Google & its Discontents

Google has announced a new privacy policy. They are working hard to get you to read it. If you have not read it, you should. And you should think about what it means. If you have a gmail account, if you have an Android phone, or keep a Google calendar, if you have an account with any of the other Google services, it means that the information from one account will be available across ALL of the other accounts. This article from the British Daily Mail does an excellent job of giving examples that help the reader see just how chilling the possibilities are. Google users have long been used to seeing ads for hotels pop up if they have been searching for information about another city. We have stopped worrying about it (though perhaps we should not!). But with the integration of all our accounts' information, those ads could now access information from our meetings calendar, our phone list, our profile, our GooglePlus "circles" and the data attached to those people in our lives.

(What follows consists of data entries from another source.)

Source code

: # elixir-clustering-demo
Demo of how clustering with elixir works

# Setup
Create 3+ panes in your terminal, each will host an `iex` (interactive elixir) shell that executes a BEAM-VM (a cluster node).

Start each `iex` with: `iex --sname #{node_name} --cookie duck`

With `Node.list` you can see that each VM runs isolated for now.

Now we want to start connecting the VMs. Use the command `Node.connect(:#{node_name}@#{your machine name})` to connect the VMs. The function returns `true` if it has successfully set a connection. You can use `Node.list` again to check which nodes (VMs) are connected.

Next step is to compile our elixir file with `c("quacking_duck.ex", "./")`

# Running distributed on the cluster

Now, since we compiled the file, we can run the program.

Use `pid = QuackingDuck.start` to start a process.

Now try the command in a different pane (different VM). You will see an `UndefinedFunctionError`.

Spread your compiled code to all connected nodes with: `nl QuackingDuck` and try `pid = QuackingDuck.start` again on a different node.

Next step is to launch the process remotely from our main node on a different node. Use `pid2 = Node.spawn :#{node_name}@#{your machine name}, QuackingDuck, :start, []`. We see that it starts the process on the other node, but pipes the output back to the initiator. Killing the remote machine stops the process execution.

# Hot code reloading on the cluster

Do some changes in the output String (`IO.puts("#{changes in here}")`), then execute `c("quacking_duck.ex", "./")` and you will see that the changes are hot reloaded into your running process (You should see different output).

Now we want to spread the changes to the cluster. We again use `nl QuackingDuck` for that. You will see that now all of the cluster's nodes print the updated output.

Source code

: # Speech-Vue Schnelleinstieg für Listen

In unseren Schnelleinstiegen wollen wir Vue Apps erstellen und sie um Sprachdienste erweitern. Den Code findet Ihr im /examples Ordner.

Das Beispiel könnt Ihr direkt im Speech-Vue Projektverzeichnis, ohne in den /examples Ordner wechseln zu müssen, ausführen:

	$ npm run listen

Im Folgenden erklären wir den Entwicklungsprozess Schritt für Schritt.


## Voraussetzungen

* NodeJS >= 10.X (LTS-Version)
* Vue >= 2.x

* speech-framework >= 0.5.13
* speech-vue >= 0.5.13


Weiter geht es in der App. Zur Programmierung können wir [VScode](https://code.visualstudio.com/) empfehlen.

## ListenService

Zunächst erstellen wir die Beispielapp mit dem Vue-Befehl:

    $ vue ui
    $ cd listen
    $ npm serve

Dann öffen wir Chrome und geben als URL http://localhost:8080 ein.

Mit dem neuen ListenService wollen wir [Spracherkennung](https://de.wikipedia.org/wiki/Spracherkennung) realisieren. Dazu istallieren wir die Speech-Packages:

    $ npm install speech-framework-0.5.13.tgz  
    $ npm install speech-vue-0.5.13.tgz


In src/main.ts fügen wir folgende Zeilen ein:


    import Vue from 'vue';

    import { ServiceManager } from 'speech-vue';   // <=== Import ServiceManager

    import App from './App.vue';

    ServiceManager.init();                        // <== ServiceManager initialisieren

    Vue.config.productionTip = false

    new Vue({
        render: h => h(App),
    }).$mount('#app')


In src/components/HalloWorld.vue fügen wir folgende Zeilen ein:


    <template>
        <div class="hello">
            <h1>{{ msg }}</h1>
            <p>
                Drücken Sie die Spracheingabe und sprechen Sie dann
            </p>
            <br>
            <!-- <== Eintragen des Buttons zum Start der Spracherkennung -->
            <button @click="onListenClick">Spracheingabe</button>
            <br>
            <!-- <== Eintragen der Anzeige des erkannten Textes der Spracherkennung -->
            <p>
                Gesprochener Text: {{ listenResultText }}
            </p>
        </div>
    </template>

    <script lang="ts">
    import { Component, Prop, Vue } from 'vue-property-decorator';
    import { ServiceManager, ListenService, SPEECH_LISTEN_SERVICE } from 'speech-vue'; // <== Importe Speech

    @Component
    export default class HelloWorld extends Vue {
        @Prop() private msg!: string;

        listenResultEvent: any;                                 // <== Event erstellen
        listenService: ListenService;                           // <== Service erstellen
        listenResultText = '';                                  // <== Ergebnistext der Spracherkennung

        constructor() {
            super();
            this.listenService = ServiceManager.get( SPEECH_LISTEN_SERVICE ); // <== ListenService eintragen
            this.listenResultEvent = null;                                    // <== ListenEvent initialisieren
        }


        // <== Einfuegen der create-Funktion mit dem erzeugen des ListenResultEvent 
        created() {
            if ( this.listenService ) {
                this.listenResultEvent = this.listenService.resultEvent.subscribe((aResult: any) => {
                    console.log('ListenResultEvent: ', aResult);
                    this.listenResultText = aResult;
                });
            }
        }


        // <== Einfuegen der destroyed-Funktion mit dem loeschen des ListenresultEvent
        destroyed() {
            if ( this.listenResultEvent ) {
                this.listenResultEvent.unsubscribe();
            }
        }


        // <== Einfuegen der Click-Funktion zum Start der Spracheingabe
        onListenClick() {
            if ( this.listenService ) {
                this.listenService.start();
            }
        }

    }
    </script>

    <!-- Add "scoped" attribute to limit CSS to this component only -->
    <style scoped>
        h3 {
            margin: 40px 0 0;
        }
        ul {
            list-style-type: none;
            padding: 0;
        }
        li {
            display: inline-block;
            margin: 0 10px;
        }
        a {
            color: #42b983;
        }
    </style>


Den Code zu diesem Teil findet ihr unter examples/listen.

Gizmodo has no doubts at all about this. Their blog post is titled "Google's Broken Promise: the End of Don't be Evil." They do a very nice job of contrasting previous privacy policies with the new one, to help make the profound shift more obvious.

What this means for you is that data from the things you search for, the emails you send, the places you look up on Google Maps, the videos you watch in YouTube, the discussions you have on Google+ will all be collected in one place. It seems like it will particularly affect Android users, whose real-time location (if they are Latitude users), Google Wallet data and much more will be up for grabs. And if you have signed up for Google+, odds are the company even knows your real name, as it still places hurdles in front of using a pseudonym (although it no longer explicitly requires users to go by their real names).

All of that data history will now be explicitly cross-referenced. Although it refers to providing users a better experience (read: more highly tailored results), presumably it is so that Google can deliver more highly targeted ads. (There has, incidentally, never been a better time to familiarize yourself with Google's Ad Preferences.)
Gizmodo explains that they consider Google to be going back on its promise to users, on which it built its multi-million dollar business, that it would always place its users' first. The new privacy policy does away with users' fine-grained control of their personal information that previous policy iterations upheld. However, Google does give users time to opt out, so pay attention!

And Google keeps wondering why their social media efforts keep falling flat!